Aim of the task
The string "亓官俊逸" may appear in lines of the listing. Report each line where it does.
__________
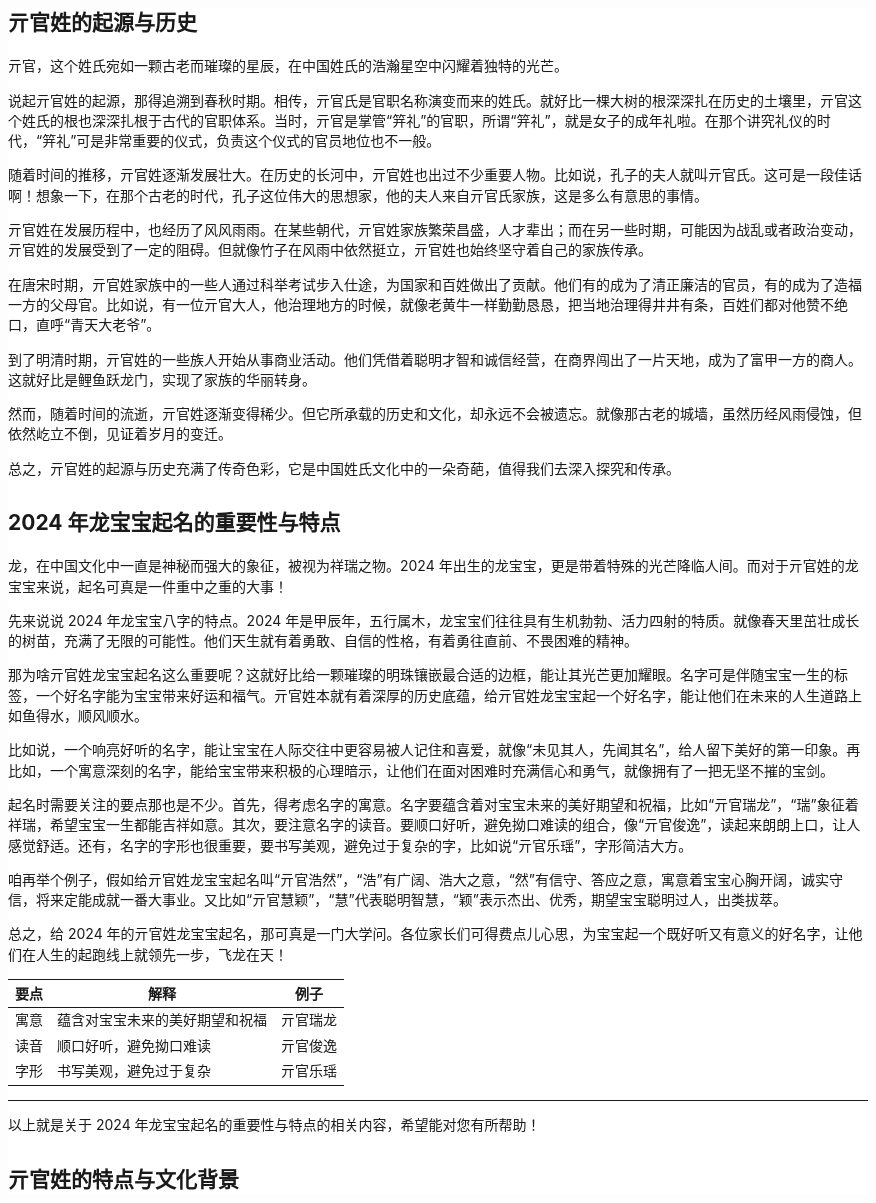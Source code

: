 ## 亓官姓的起源与历史

亓官，这个姓氏宛如一颗古老而璀璨的星辰，在中国姓氏的浩瀚星空中闪耀着独特的光芒。

说起亓官姓的起源，那得追溯到春秋时期。相传，亓官氏是官职名称演变而来的姓氏。就好比一棵大树的根深深扎在历史的土壤里，亓官这个姓氏的根也深深扎根于古代的官职体系。当时，亓官是掌管“笄礼”的官职，所谓“笄礼”，就是女子的成年礼啦。在那个讲究礼仪的时代，“笄礼”可是非常重要的仪式，负责这个仪式的官员地位也不一般。

随着时间的推移，亓官姓逐渐发展壮大。在历史的长河中，亓官姓也出过不少重要人物。比如说，孔子的夫人就叫亓官氏。这可是一段佳话啊！想象一下，在那个古老的时代，孔子这位伟大的思想家，他的夫人来自亓官氏家族，这是多么有意思的事情。

亓官姓在发展历程中，也经历了风风雨雨。在某些朝代，亓官姓家族繁荣昌盛，人才辈出；而在另一些时期，可能因为战乱或者政治变动，亓官姓的发展受到了一定的阻碍。但就像竹子在风雨中依然挺立，亓官姓也始终坚守着自己的家族传承。

在唐宋时期，亓官姓家族中的一些人通过科举考试步入仕途，为国家和百姓做出了贡献。他们有的成为了清正廉洁的官员，有的成为了造福一方的父母官。比如说，有一位亓官大人，他治理地方的时候，就像老黄牛一样勤勤恳恳，把当地治理得井井有条，百姓们都对他赞不绝口，直呼“青天大老爷”。

到了明清时期，亓官姓的一些族人开始从事商业活动。他们凭借着聪明才智和诚信经营，在商界闯出了一片天地，成为了富甲一方的商人。这就好比是鲤鱼跃龙门，实现了家族的华丽转身。

然而，随着时间的流逝，亓官姓逐渐变得稀少。但它所承载的历史和文化，却永远不会被遗忘。就像那古老的城墙，虽然历经风雨侵蚀，但依然屹立不倒，见证着岁月的变迁。

总之，亓官姓的起源与历史充满了传奇色彩，它是中国姓氏文化中的一朵奇葩，值得我们去深入探究和传承。 
## 2024 年龙宝宝起名的重要性与特点

龙，在中国文化中一直是神秘而强大的象征，被视为祥瑞之物。2024 年出生的龙宝宝，更是带着特殊的光芒降临人间。而对于亓官姓的龙宝宝来说，起名可真是一件重中之重的大事！

先来说说 2024 年龙宝宝八字的特点。2024 年是甲辰年，五行属木，龙宝宝们往往具有生机勃勃、活力四射的特质。就像春天里茁壮成长的树苗，充满了无限的可能性。他们天生就有着勇敢、自信的性格，有着勇往直前、不畏困难的精神。

那为啥亓官姓龙宝宝起名这么重要呢？这就好比给一颗璀璨的明珠镶嵌最合适的边框，能让其光芒更加耀眼。名字可是伴随宝宝一生的标签，一个好名字能为宝宝带来好运和福气。亓官姓本就有着深厚的历史底蕴，给亓官姓龙宝宝起一个好名字，能让他们在未来的人生道路上如鱼得水，顺风顺水。

比如说，一个响亮好听的名字，能让宝宝在人际交往中更容易被人记住和喜爱，就像“未见其人，先闻其名”，给人留下美好的第一印象。再比如，一个寓意深刻的名字，能给宝宝带来积极的心理暗示，让他们在面对困难时充满信心和勇气，就像拥有了一把无坚不摧的宝剑。

起名时需要关注的要点那也是不少。首先，得考虑名字的寓意。名字要蕴含着对宝宝未来的美好期望和祝福，比如“亓官瑞龙”，“瑞”象征着祥瑞，希望宝宝一生都能吉祥如意。其次，要注意名字的读音。要顺口好听，避免拗口难读的组合，像“亓官俊逸”，读起来朗朗上口，让人感觉舒适。还有，名字的字形也很重要，要书写美观，避免过于复杂的字，比如说“亓官乐瑶”，字形简洁大方。

咱再举个例子，假如给亓官姓龙宝宝起名叫“亓官浩然”，“浩”有广阔、浩大之意，“然”有信守、答应之意，寓意着宝宝心胸开阔，诚实守信，将来定能成就一番大事业。又比如“亓官慧颖”，“慧”代表聪明智慧，“颖”表示杰出、优秀，期望宝宝聪明过人，出类拔萃。

总之，给 2024 年的亓官姓龙宝宝起名，那可真是一门大学问。各位家长们可得费点儿心思，为宝宝起一个既好听又有意义的好名字，让他们在人生的起跑线上就领先一步，飞龙在天！

|要点|解释|例子|
|-|-|-|
|寓意|蕴含对宝宝未来的美好期望和祝福|亓官瑞龙|
|读音|顺口好听，避免拗口难读|亓官俊逸|
|字形|书写美观，避免过于复杂|亓官乐瑶|

---

以上就是关于 2024 年龙宝宝起名的重要性与特点的相关内容，希望能对您有所帮助！ 
## 亓官姓的特点与文化背景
__________
Solution to this exercise
起名时需要关注的要点那也是不少。首先，得考虑名字的寓意。名字要蕴含着对宝宝未来的美好期望和祝福，比如“亓官瑞龙”，“瑞”象征着祥瑞，希望宝宝一生都能吉祥如意。其次，要注意名字的读音。要顺口好听，避免拗口难读的组合，像“亓官俊逸”，读起来朗朗上口，让人感觉舒适。还有，名字的字形也很重要，要书写美观，避免过于复杂的字，比如说“亓官乐瑶”，字形简洁大方。
|读音|顺口好听，避免拗口难读|亓官俊逸|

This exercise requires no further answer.